TASK STATEMENT: Leave out the pictures and retype all the entries below exactly.

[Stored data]

Content starts

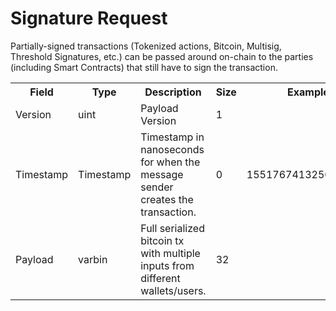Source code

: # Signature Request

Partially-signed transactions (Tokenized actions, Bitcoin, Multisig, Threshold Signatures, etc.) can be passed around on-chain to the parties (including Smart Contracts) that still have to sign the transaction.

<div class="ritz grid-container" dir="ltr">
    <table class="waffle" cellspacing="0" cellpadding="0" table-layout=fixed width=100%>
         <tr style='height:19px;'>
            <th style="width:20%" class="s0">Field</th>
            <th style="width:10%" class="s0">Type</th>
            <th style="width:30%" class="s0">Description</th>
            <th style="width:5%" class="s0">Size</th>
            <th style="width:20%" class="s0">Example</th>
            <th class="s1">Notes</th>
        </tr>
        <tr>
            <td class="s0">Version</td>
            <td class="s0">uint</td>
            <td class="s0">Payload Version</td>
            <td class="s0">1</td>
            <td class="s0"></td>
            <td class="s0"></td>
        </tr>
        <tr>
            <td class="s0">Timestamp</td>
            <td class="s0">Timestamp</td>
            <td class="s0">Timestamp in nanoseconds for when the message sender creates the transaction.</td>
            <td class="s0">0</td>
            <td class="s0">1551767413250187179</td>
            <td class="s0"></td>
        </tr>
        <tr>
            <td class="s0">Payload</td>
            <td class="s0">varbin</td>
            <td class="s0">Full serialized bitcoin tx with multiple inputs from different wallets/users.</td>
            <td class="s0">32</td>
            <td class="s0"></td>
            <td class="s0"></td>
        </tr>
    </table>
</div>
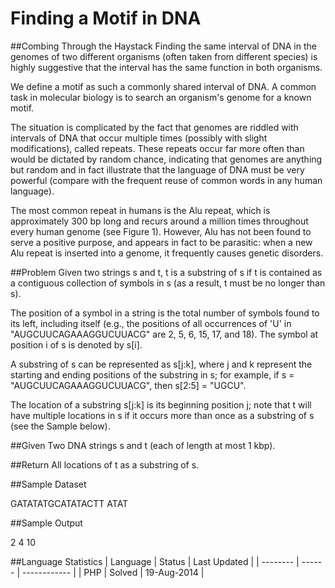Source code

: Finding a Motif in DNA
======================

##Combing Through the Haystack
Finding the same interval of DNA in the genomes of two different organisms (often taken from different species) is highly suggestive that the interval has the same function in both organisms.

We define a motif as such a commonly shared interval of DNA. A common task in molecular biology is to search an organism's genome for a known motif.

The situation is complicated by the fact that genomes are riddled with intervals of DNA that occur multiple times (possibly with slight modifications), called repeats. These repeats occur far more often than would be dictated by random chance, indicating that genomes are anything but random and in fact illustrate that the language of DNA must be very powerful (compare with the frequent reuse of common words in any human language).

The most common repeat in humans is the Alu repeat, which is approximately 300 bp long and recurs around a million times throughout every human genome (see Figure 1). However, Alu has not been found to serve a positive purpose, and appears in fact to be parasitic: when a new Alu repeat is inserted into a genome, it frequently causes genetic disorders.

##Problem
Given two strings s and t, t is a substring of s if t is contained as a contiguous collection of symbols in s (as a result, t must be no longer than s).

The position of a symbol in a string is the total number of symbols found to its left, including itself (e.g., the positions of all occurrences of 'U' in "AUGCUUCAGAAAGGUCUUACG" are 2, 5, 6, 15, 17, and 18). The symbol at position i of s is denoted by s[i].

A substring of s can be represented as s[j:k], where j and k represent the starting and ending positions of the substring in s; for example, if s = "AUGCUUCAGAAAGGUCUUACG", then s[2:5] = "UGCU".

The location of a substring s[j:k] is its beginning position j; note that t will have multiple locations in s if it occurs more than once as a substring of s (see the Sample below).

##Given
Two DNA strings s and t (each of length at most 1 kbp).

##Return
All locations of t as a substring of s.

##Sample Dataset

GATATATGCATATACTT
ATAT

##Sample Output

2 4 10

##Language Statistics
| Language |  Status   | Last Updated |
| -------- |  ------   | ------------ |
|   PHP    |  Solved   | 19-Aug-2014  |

Content ends

COMPLETED TASK:
Source code

: # Signature Request

Partially-signed transactions (Tokenized actions, Bitcoin, Multisig, Threshold Signatures, etc.) can be passed around on-chain to the parties (including Smart Contracts) that still have to sign the transaction.

<div class="ritz grid-container" dir="ltr">
    <table class="waffle" cellspacing="0" cellpadding="0" table-layout=fixed width=100%>
         <tr style='height:19px;'>
            <th style="width:20%" class="s0">Field</th>
            <th style="width:10%" class="s0">Type</th>
            <th style="width:30%" class="s0">Description</th>
            <th style="width:5%" class="s0">Size</th>
            <th style="width:20%" class="s0">Example</th>
            <th class="s1">Notes</th>
        </tr>
        <tr>
            <td class="s0">Version</td>
            <td class="s0">uint</td>
            <td class="s0">Payload Version</td>
            <td class="s0">1</td>
            <td class="s0"></td>
            <td class="s0"></td>
        </tr>
        <tr>
            <td class="s0">Timestamp</td>
            <td class="s0">Timestamp</td>
            <td class="s0">Timestamp in nanoseconds for when the message sender creates the transaction.</td>
            <td class="s0">0</td>
            <td class="s0">1551767413250187179</td>
            <td class="s0"></td>
        </tr>
        <tr>
            <td class="s0">Payload</td>
            <td class="s0">varbin</td>
            <td class="s0">Full serialized bitcoin tx with multiple inputs from different wallets/users.</td>
            <td class="s0">32</td>
            <td class="s0"></td>
            <td class="s0"></td>
        </tr>
    </table>
</div>
Source code

: Finding a Motif in DNA
======================

##Combing Through the Haystack
Finding the same interval of DNA in the genomes of two different organisms (often taken from different species) is highly suggestive that the interval has the same function in both organisms.

We define a motif as such a commonly shared interval of DNA. A common task in molecular biology is to search an organism's genome for a known motif.

The situation is complicated by the fact that genomes are riddled with intervals of DNA that occur multiple times (possibly with slight modifications), called repeats. These repeats occur far more often than would be dictated by random chance, indicating that genomes are anything but random and in fact illustrate that the language of DNA must be very powerful (compare with the frequent reuse of common words in any human language).

The most common repeat in humans is the Alu repeat, which is approximately 300 bp long and recurs around a million times throughout every human genome (see Figure 1). However, Alu has not been found to serve a positive purpose, and appears in fact to be parasitic: when a new Alu repeat is inserted into a genome, it frequently causes genetic disorders.

##Problem
Given two strings s and t, t is a substring of s if t is contained as a contiguous collection of symbols in s (as a result, t must be no longer than s).

The position of a symbol in a string is the total number of symbols found to its left, including itself (e.g., the positions of all occurrences of 'U' in "AUGCUUCAGAAAGGUCUUACG" are 2, 5, 6, 15, 17, and 18). The symbol at position i of s is denoted by s[i].

A substring of s can be represented as s[j:k], where j and k represent the starting and ending positions of the substring in s; for example, if s = "AUGCUUCAGAAAGGUCUUACG", then s[2:5] = "UGCU".

The location of a substring s[j:k] is its beginning position j; note that t will have multiple locations in s if it occurs more than once as a substring of s (see the Sample below).

##Given
Two DNA strings s and t (each of length at most 1 kbp).

##Return
All locations of t as a substring of s.

##Sample Dataset

GATATATGCATATACTT
ATAT

##Sample Output

2 4 10

##Language Statistics
| Language |  Status   | Last Updated |
| -------- |  ------   | ------------ |
|   PHP    |  Solved   | 19-Aug-2014  |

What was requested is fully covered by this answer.